The small Melbourne-based business said it has been working with the administrators since AFD collapsed over two months ago.
The acquisition will see YourGrocer start to use the AFD brand throughout its website and on its fruit and veggie boxes as a “stamp of quality”.
It will also see YourGrocer expand into the Sydney market by leveraging AFD’s 100,000-strong customer database on top of the “few thousand” customers it already has in Melbourne.
“Our goal is to expand as quickly as we can without damaging the customer experience. The challenge for us is to figure out how to keep quality high as we scale,” YourGrocer co-founder Morgan Ranieri told Inside Retail.
One thing that will not change is YourGrocer’s business model, which unlike AFD, is not a franchise.

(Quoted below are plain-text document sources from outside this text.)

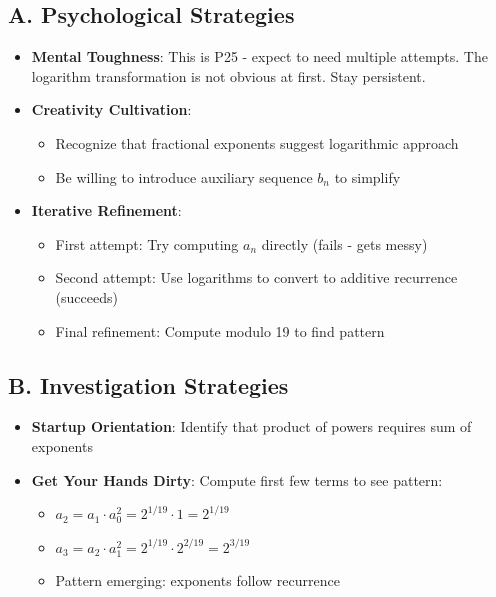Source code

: \documentclass[11pt]{article}
\begin{document}
\begin{strategicbox}
\subsection*{A. Psychological Strategies}
\begin{itemize}[leftmargin=*]
    \item \textbf{Mental Toughness}: This is P25 - expect to need multiple attempts. The logarithm transformation is not obvious at first. Stay persistent.
    
    \item \textbf{Creativity Cultivation}: 
    \begin{itemize}
        \item Recognize that fractional exponents suggest logarithmic approach
        \item Be willing to introduce auxiliary sequence $b_n$ to simplify
    \end{itemize}
    
    \item \textbf{Iterative Refinement}: 
    \begin{itemize}
        \item First attempt: Try computing $a_n$ directly (fails - gets messy)
        \item Second attempt: Use logarithms to convert to additive recurrence (succeeds)
        \item Final refinement: Compute modulo 19 to find pattern
    \end{itemize}
\end{itemize}

\subsection*{B. Investigation Strategies}
\begin{itemize}[leftmargin=*]
    \item \textbf{Startup Orientation}: Identify that product of powers requires sum of exponents
    
    \item \textbf{Get Your Hands Dirty}: Compute first few terms to see pattern:
    \begin{itemize}
        \item $a_2 = a_1 \cdot a_0^2 = 2^{1/19} \cdot 1 = 2^{1/19}$
        \item $a_3 = a_2 \cdot a_1^2 = 2^{1/19} \cdot 2^{2/19} = 2^{3/19}$
        \item Pattern emerging: exponents follow recurrence
    \end{itemize}
    

\end{itemize}
\end{strategicbox}
\end{document}
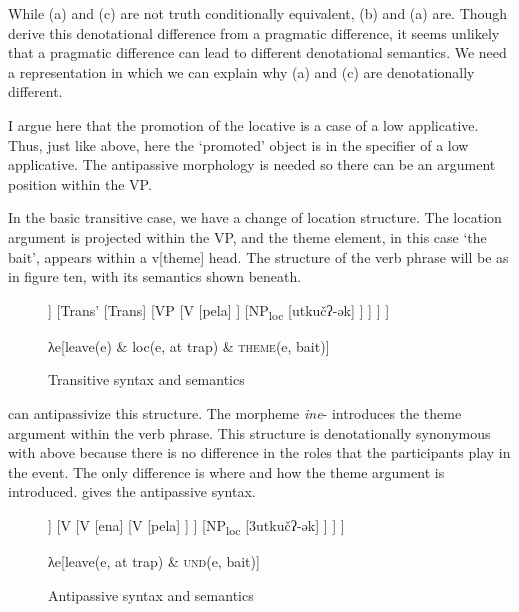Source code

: \documentclass[output=paper,colorlinks,citecolor=brown,nonflat]{./langscibook}
\begin{document}
While (a) and (c) are not truth conditionally equivalent, (b) and (a) are. Though \citet{KozinskyNedjalkovPolinskaja1988} derive this denotational difference from a pragmatic difference, it seems unlikely that a pragmatic difference can lead to different denotational semantics. We need a representation in which we can explain why (a) and (c) are denotationally different.

I argue here that the promotion of the locative is a case of a low applicative. Thus, just like above, here the ‘promoted’ object is in the specifier of a low applicative. The antipassive morphology is needed so there can be an argument position within the VP.

In the basic transitive case, we have a change of location structure. The location argument is projected within the VP, and the theme element, in this case ‘the bait’, appears within a v[theme] head. The structure of the verb phrase will be as in figure ten, with its semantics shown beneath. 
\begin{figure}
	\begin{forest}
		[TransP
			[NP
				[təkečʔ-ən]
			]
			[Trans'
				[Trans]
				[VP
					[V
						[pela]
					]
					[NP\textsubscript{loc}
						[utkučʔ-ək]
					]
				]
			]
		]
	\end{forest}

λe[leave(e) \& loc(e, at trap) \& \textsc{theme}(e, bait)]
\caption{\label{fig:basilico:10}Transitive syntax and semantics}
\end{figure}
  can antipassivize this structure. The morpheme \textit{ine}{}- introduces the theme argument within the verb phrase. This structure is denotationally synonymous with  above because there is no difference in the roles that the participants play in the event. The only difference is where and how the theme argument is introduced.  gives the antipassive syntax.
\begin{figure}
	\begin{forest}
	[VP
		[NP
			[təkečʔ-a3]
		]
		[V
			[V
				[ena]
				[V
					[pela]
				]
			]
			[NP\textsubscript{loc}
				[3utkučʔ-ək]
			]
		]
	]	
	\end{forest}

	λe[leave(e, at trap) \& \textsc{und}(e, bait)]

	\caption{\label{fig:basilico:11}Antipassive syntax and semantics}
\end{figure}
               
\end{document}

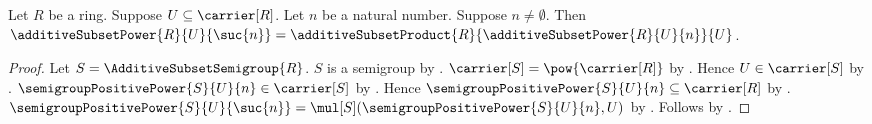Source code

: \begin{proposition}\label{additive_subset_power_successor}
    Let $R$ be a ring.
    Suppose $U\subseteq\carrier[R]$.
    Let $n$ be a natural number.
    Suppose $n\neq\emptyset$.
    Then $\additiveSubsetPower{R}{U}{\suc{n}}
        =\additiveSubsetProduct{R}{\additiveSubsetPower{R}{U}{n}}{U}$.
\end{proposition}
\begin{proof}
    Let $S=\AdditiveSubsetSemigroup{R}$.
    $S$ is a semigroup by .
    $\carrier[S]=\pow{\carrier[R]}$ by
        .
    Hence $U\in\carrier[S]$ by .
    $\semigroupPositivePower{S}{U}{n}\in\carrier[S]$ by
        .
    Hence $\semigroupPositivePower{S}{U}{n}\subseteq\carrier[R]$ by
        .
    $\semigroupPositivePower{S}{U}{\suc{n}}
        =\mul[S](\semigroupPositivePower{S}{U}{n},U)$ by
        .
    Follows by
        .
\end{proof}

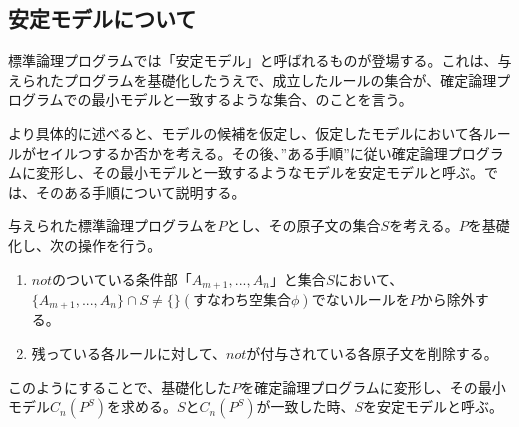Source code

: \documentclass[dvipdfmx]{jsarticle}
\begin{document}
\subsection{安定モデルについて}
標準論理プログラムでは「安定モデル」と呼ばれるものが登場する。これは、与えられたプログラムを基礎化したうえで、成立したルールの集合が、確定論理プログラムでの最小モデルと一致するような集合、のことを言う。\par
より具体的に述べると、モデルの候補を仮定し、仮定したモデルにおいて各ルールがセイルつするか否かを考える。その後、”ある手順”に従い確定論理プログラムに変形し、その最小モデルと一致するようなモデルを安定モデルと呼ぶ。では、そのある手順について説明する。\par
与えられた標準論理プログラムを$P$とし、その原子文の集合$S$を考える。$P$を基礎化し、次の操作を行う。
\begin{enumerate}
  \item $not$のついている条件部「$A_{m+1}, ..., A_{n}$」と集合$S$において、$\{A_{m+1}, ..., A_{n}\} \cap S \neq \{\}(すなわち空集合\phi)$でないルールを$P$から除外する。
  \item 残っている各ルールに対して、$not$が付与されている各原子文を削除する。
\end{enumerate}
このようにすることで、基礎化した$P$を確定論理プログラムに変形し、その最小モデル$C_{n}(P^{S})$を求める。$S$と$C_{n}(P^{S})$が一致した時、$S$を安定モデルと呼ぶ。
\end{document}
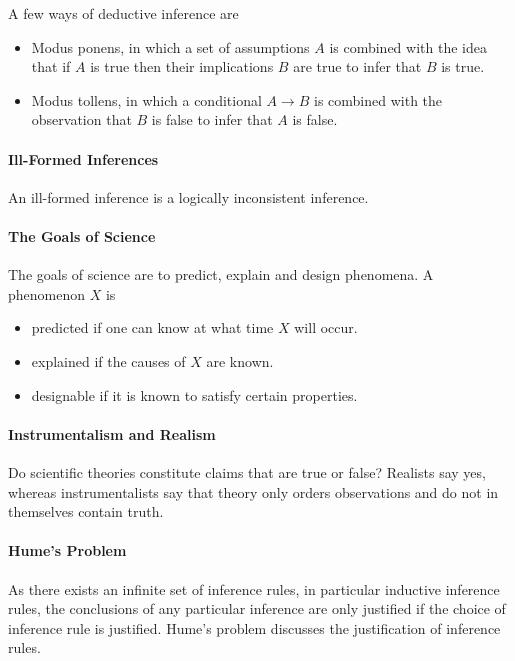 A few ways of deductive inference are
\begin{itemize}
	\item Modus ponens, in which a set of assumptions $A$ is combined with the idea that if $A$ is true then their implications $B$ are true to infer that $B$ is true.
	\item Modus tollens, in which a conditional $A\to B$ is combined with the observation that $B$ is false to infer that $A$ is false. 
\end{itemize}

\paragraph{Ill-Formed Inferences}
An ill-formed inference is a logically inconsistent inference.

\paragraph{The Goals of Science}
The goals of science are to predict, explain and design phenomena. A phenomenon $X$ is
\begin{itemize}
	\item predicted if one can know at what time $X$ will occur.
	\item explained if the causes of $X$ are known.
	\item designable if it is known to satisfy certain properties.
\end{itemize}

\paragraph{Instrumentalism and Realism}
Do scientific theories constitute claims that are true or false? Realists say yes, whereas instrumentalists say that theory only orders observations and do not in themselves contain truth.

\paragraph{Hume's Problem}
As there exists an infinite set of inference rules, in particular inductive inference rules, the conclusions of any particular inference are only justified if the choice of inference rule is justified. Hume's problem discusses the justification of inference rules.

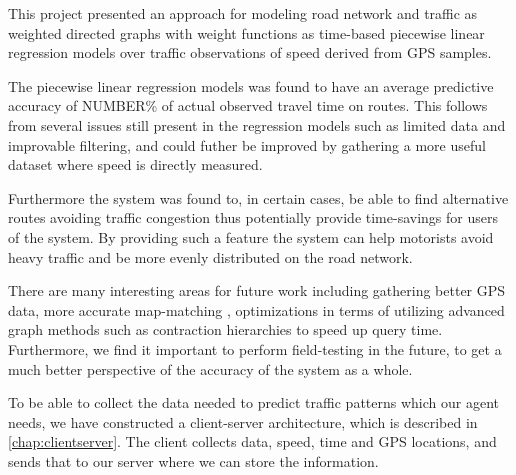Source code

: This project presented an approach for modeling road network and traffic as weighted directed graphs with weight functions as time-based piecewise linear regression models over traffic observations of speed derived from GPS samples.

The piecewise linear regression models was found to have an average predictive accuracy of NUMBER\% of actual observed travel time on routes. This follows from several issues still present in the regression models such as limited data and improvable filtering, and could futher be improved by gathering a more useful dataset where speed is directly measured.

Furthermore the system was found to, in certain cases, be able to find alternative routes avoiding traffic congestion thus potentially provide time-savings for users of the system. By providing such a feature the system can help motorists avoid heavy traffic and be more evenly distributed on the road network.

There are many interesting areas for future work including gathering better GPS data, more accurate map-matching , optimizations in terms of utilizing advanced graph methods such as contraction hierarchies to speed up query time. Furthermore, we find it important to perform field-testing in the future, to get a much better perspective of the accuracy of the system as a whole.

To be able to collect the data needed to predict traffic patterns which our agent needs, we have constructed a client-server architecture, which is described in \ref{chap:clientserver}. The client collects data, speed, time and GPS locations, and sends that to our server where we can store the information.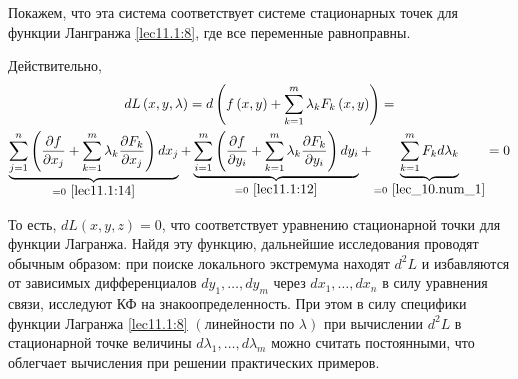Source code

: \documentclass[../../main.tex]{subfiles}
\begin{document}
	Покажем, что эта система соответствует системе стационарных точек для
	функции Лангранжа \eqref{lec11.1:8}, где все переменные равноправны.
	
	Действительно, 
	\begin{multline}
	\label{lec11.1:15}
	dL\left( x, y, \lambda \right) = d\left( f\left( x, y\right) 
	+ \sum\limits_{k=1}^{m}\lambda_k F_k\left( x, y \right) \right) =
	\\
	\underbrace{\sum\limits_{j=1}^{n}\left( 
	\dfrac{\partial f}{\partial x_j} 
	+ \sum\limits_{k=1}^{m}\lambda_k \dfrac{\partial F_k}
	{\partial x_j}  
	\right)d x_j}_{= 0\ \eqref{lec11.1:14}} + 
	\underbrace{\sum\limits_{i=1}^{m} \left( 
	\dfrac{\partial f}{\partial y_i} 
	+ \sum\limits_{k=1}^{m}\lambda_k \dfrac{\partial F_k}
	{\partial y_i}  \right) dy_i}_{= 0\ 
	\eqref{lec11.1:12}}
	+ \underbrace{\sum\limits_{k=1}^{m} F_k d \lambda_k}
	_{= 0\ \eqref{lec_10.num_1}} = 0
	\end{multline}
	
	То есть, $dL\left( x, y, z \right) = 0$, что соответствует уравнению 
	стационарной точки для функции Лагранжа. Найдя эту функцию, дальнейшие
	исследования проводят обычным образом: при поиске локального экстремума 
	находят $d^2L$ и избавляются от зависимых 
	дифференциалов $d y_1, \ldots, d y_m $ 
	через $d x_1, \ldots, d x_n$ в силу уравнения связи, исследуют КФ на 
	знакоопределенность. При этом в силу специфики функции 
	Лагранжа \eqref{lec11.1:8} 
	$\left( \text{линейности по } \lambda \right) $ при вычислении $d^2 L$
	в стационарной точке величины $d \lambda_1, \ldots, d \lambda_m$ можно
	считать постоянными, что облегчает вычисления при решении практических
	примеров.
	
\end{document}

Started in 2013 by Morgan Ranieri and two co-founders, who are no longer involved in daily operations, YourGrocer gives customers access to a variety of local butchers, fishmongers, greengrocers, markets and other independent grocery retailers online, with same-day delivery available for orders placed before 11am.
The business has grown rapidly in the Melbourne market, doubling or tripling in size each year, and has experienced some growing pains as a result.
In an email sent to customers today, Ranieri said YourGrocer is working to reduce the number of out of stock items and training its team in continuous improvement to provide a better quality of service.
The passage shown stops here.